Grevenbroich Altersarmut nimmt zu - im Verborgenen

Grevenbroich · Das DRK Grevenbroich erweitert jetzt seine Angebote in dem erfolgreich angelaufenen Projekt gegen Altersarmut. Es gibt aber immer noch eine große Dunkelziffer von bedürftigen Senioren, die keine staatliche Hilfe in Anspruch nehmen.

 Immer mehr Senioren müssen jeden Cent umdrehen. Das Deutsche Rote Kreuz hat deshalb in Grevenbroich vor einem Jahr erfolgreich ein Projekt gegen Altersarmut gestartet, das jetzt noch ausgeweitet wird.

Immer mehr Senioren müssen jeden Cent umdrehen. Das Deutsche Rote Kreuz hat deshalb in Grevenbroich vor einem Jahr erfolgreich ein Projekt gegen Altersarmut gestartet, das jetzt noch ausgeweitet wird.

Foto: NGG

Sie sind Rentner und hätten eigentlich die Zeit, ihr Leben noch zu genießen. Stattdessen "igeln" sich immer mehr Senioren zu Hause ein, weil sie jeden Cent umdrehen müssen: In NRW und damit auch in Grevenbroich sind zunehmend Senioren ab 65 Jahren von Altersarmut betroffen. Die sogenannte Armutsquote stieg im Bundesland bei der Bevölkerung ab 65 Jahren von 2005 bis 2016 von 9,7 auf 15,8 Prozent, hat die Bundesregierung jetzt auf eine Anfrage von Bündnis 90/Die Grünen geantwortet. Der Anteil der Senioren, die auf Grundsicherung angewiesen sind, sei von 2010 bis 2015 um rund ein Drittel auf 4,1 Prozent gestiegen.
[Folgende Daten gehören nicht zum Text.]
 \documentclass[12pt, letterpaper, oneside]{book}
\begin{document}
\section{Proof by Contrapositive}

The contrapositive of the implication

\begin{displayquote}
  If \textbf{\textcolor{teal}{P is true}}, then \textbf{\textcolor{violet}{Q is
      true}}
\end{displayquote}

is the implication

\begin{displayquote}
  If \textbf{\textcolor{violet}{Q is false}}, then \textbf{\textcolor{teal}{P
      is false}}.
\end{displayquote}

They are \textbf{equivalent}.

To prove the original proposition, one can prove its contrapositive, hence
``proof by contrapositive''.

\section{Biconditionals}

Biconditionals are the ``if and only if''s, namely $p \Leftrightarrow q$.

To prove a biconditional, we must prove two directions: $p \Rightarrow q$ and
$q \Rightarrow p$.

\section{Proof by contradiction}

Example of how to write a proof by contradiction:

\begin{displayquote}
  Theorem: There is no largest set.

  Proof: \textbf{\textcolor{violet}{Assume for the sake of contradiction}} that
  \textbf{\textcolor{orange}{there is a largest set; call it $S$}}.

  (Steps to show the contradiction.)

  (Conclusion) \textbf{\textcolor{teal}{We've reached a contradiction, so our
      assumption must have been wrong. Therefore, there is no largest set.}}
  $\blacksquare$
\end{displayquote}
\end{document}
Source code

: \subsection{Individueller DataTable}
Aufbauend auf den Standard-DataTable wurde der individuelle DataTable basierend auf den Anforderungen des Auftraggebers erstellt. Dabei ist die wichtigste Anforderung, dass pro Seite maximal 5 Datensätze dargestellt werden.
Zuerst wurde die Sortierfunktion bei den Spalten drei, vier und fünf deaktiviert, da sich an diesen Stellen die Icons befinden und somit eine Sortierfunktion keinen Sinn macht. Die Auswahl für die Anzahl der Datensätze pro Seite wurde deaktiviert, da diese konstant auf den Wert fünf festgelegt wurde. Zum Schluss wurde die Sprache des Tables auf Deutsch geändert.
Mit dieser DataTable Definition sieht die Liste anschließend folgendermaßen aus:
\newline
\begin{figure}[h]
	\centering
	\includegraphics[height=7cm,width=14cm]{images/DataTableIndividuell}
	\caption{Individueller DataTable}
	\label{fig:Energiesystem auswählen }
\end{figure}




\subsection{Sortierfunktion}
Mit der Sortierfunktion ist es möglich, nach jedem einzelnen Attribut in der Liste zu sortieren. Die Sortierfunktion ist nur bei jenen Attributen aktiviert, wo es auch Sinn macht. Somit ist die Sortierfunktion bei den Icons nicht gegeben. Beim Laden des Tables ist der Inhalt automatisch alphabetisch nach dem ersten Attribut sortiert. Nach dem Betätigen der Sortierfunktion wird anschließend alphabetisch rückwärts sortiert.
Zwar seien weder bei der Stadt Grevenbroich noch beim RheinKreis Neuss die Zahlen der Senioren erfasst, die von der Grundsicherung beziehungsweise Sozialhilfe leben müssen, teilt Stadtsprecher Robert Jordan auf Redaktionsnachfrage mit. "Solche Zahlen wären auch überhaupt nicht aussagekräftig, weil es immer noch sehr viele Senioren gibt, die gar nicht erst zum Sozialamt gehen, weil sie sich regelrecht schämen, um etwas bitten zu müssen", stellt Diplom-Sozialarbeiterin Anja Peltzer fest. Vor einem Jahr hat sie beim Deutschen Roten Kreuz (DRK) Grevenbroich ein inzwischen erfolgreich angelaufenes Projekt gegen Altersarmut gestartet. Die Frühstücks- und Kaffeetreffen, die Kursangebote seien offen und vor allem gratis für alle Interessenten, "damit sich niemand diskriminiert fühlt", betont Peltzer, die die Angebote jetzt ausweiten will. Zwei Dinge sind ihr dabei besonders wichtig: Es gebe immer Ehrenamtler und Profis, die sich diskret für Einzelgespräche bereithielten und den bedürftigen Senioren Wege aufzeigen könnten, wo und wie sie finanzielle Unterstützung finden können. "Und wir motivieren dazu, sich selbst einzubringen, wir freuen uns, wenn die Senioren selbst ihre Fähigkeiten und ihr Wissen in unser Kursangebot einfließen lassen", ermuntert die Sozialarbeiterin zum Mitmachen.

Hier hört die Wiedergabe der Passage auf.